Vivre dans les oasis, c’est avoir choisi la fuite. Et « lorsque nous fuyons, nous faisons entrer le sable dans les oasis ». Le désert est ce qui fait des sources vives autant d’abris qui, par leur nature même d’abris, sont condamnés à subir l’intrusion de ce contre quoi ils nous protègent. Conséquence inéluctable, « parce que les oasis qui peuvent dispenser la vie sont anéanties lorsque nous y cherchons refuge » (3). À ces oasis, il aurait fallu demander autre chose que cette protection, mais l’état du monde, l’avancée du désert, semble ne pas l’avoir permis. Elles ne peuvent dès lors que se laisser envahir par ce vis-à-vis de quoi elles ne sauraient demeurer un dehors.
Il y a peu à ajouter à ces analyses rédigées dans les années 1950. Peut-être seulement ceci : aujourd’hui, la même chose peut se dire des tentatives politiques elles-mêmes, et plus seulement des puissances antipolitiques.
C’est vrai pour les organisations militantes, en tant qu’elles remplissent efficacement, c’est-à-dire de façon tout à fait minimale, une demande d’appartenance – et qu’elles ont désormais de plus en plus de mal à cacher que c’est leur seule fonction. Mais c’est ce que vérifient aussi les collectivités « autonomes », qui constituent de façon plus évidente encore des milieux d’intériorité insérés dans un vaste milieu hostile. Ce sont elles surtout qui semblent indiquer combien la situation a changé, dès lors que les oasis peuvent être peintes aux couleurs de la guerre politique.

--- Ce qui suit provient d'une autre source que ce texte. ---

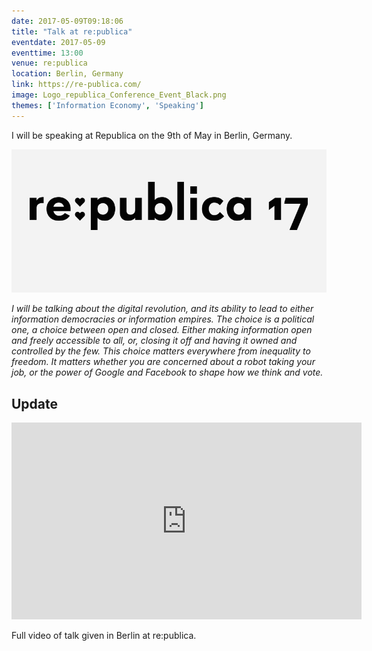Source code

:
 ```yaml
---
date: 2017-05-09T09:18:06
title: "Talk at re:publica"
eventdate: 2017-05-09
eventtime: 13:00
venue: re:publica
location: Berlin, Germany
link: https://re-publica.com/
image: Logo_republica_Conference_Event_Black.png
themes: ['Information Economy', 'Speaking']
---
```



I will be speaking at Republica on the 9th of May in Berlin, Germany.


<img src="/images/republica2017 2.jpg">

*I will be talking about the digital revolution, and its ability to lead to either information democracies or information empires. The choice is a political one, a choice between open and closed. Either making information open and freely accessible to all, or, closing it off and having it owned and controlled by the few. This choice matters everywhere from inequality to freedom. It matters whether you are concerned about a robot taking your job, or the power of Google and Facebook to shape how we think and vote.*

## Update

<iframe width="560" height="315" src="https://www.youtube.com/embed/Cd4VGOW8Xdg" frameborder="0" allowfullscreen></iframe>

Full video of talk given in Berlin at re:publica.
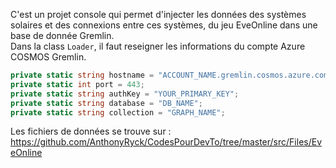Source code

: C'est un projet console qui permet d'injecter les données des systèmes solaires et des connexions entre ces systèmes, du jeu EveOnline dans une base de donnée Gremlin.  
Dans la class ```Loader```, il faut reseigner les informations du compte Azure COSMOS Gremlin.

```csharp
private static string hostname = "ACCOUNT_NAME.gremlin.cosmos.azure.com";
private static int port = 443;
private static string authKey = "YOUR_PRIMARY_KEY";
private static string database = "DB_NAME";
private static string collection = "GRAPH_NAME";
```

Les fichiers de données se trouve sur : https://github.com/AnthonyRyck/CodesPourDevTo/tree/master/src/Files/EveOnline

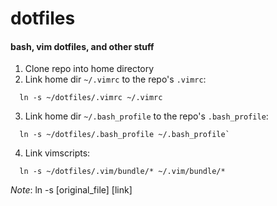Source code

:# dotfiles
#### bash, vim dotfiles, and other stuff

1. Clone repo into home directory
2. Link home dir `~/.vimrc` to the repo's `.vimrc`:
```
  ln -s ~/dotfiles/.vimrc ~/.vimrc
```
3. Link home dir `~/.bash_profile` to the repo's `.bash_profile`:
```
  ln -s ~/dotfiles/.bash_profile ~/.bash_profile`
```
4. Link vimscripts:
```
  ln -s ~/dotfiles/.vim/bundle/* ~/.vim/bundle/*
```
*Note*: ln -s [original_file] [link]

Elles n’en demeurent pas moins ce qu’elles sont, à savoir des lieux de fuite. Et on ne nous fera plus croire, comme il était dit dans les années 1970, que la fuite est révolutionnaire.
Reste qu’il y a deux façons de confondre la résistance et ce dont elle n’est que le tenant-lieu : l’acte politique. La première énonce que la résistance – celle qui est par exemple associée à l’édification d’une œuvre – définit à elle seule une conception nouvelle de la politique. La seconde, que la résistance, en tant que nécessairement collective, et nécessairement en rupture avec les modes de vie disponibles à la gestion capitaliste, est une expérimentation du communisme.
Créer
Si la caractéristique centrale des luttes ces dernières années, du moins dans la décennie 1995-2005, est indéniablement celle d’un arrêt avant l’affrontement réel, c’est-à-dire marquant quelque irréversibilité, la raison n’en est pas dans les illusions dont se berceraient les catégories socioprofessionnelles attachées à leurs identités. Enseignants, intermittents, chômeurs sont éventuellement prêts à tenir le discours le plus radical, le plus dénué de toute perspective de compromis, y compris avec ce qui tient encore lieu, dans le paysage français, de vestige de la gauche. Ce ne sont pas même leurs intérêts dits « matériels » qui donnent la clef du problème. Ils sont bien sûr tous, comme n’importe qui vivant dans un espace délimité par un État-providence, des rentiers du mouvement ouvrier, en ce que celui-ci aura eu de plus ambivalent. La conséquence la plus massive de ses conquêtes, ou des effets de ses conquêtes, aura été une mise à distance de la politique, qui pose le problème de la continuité révolutionnaire ou post-révolutionnaire, par-delà les rives glacées des années 1980.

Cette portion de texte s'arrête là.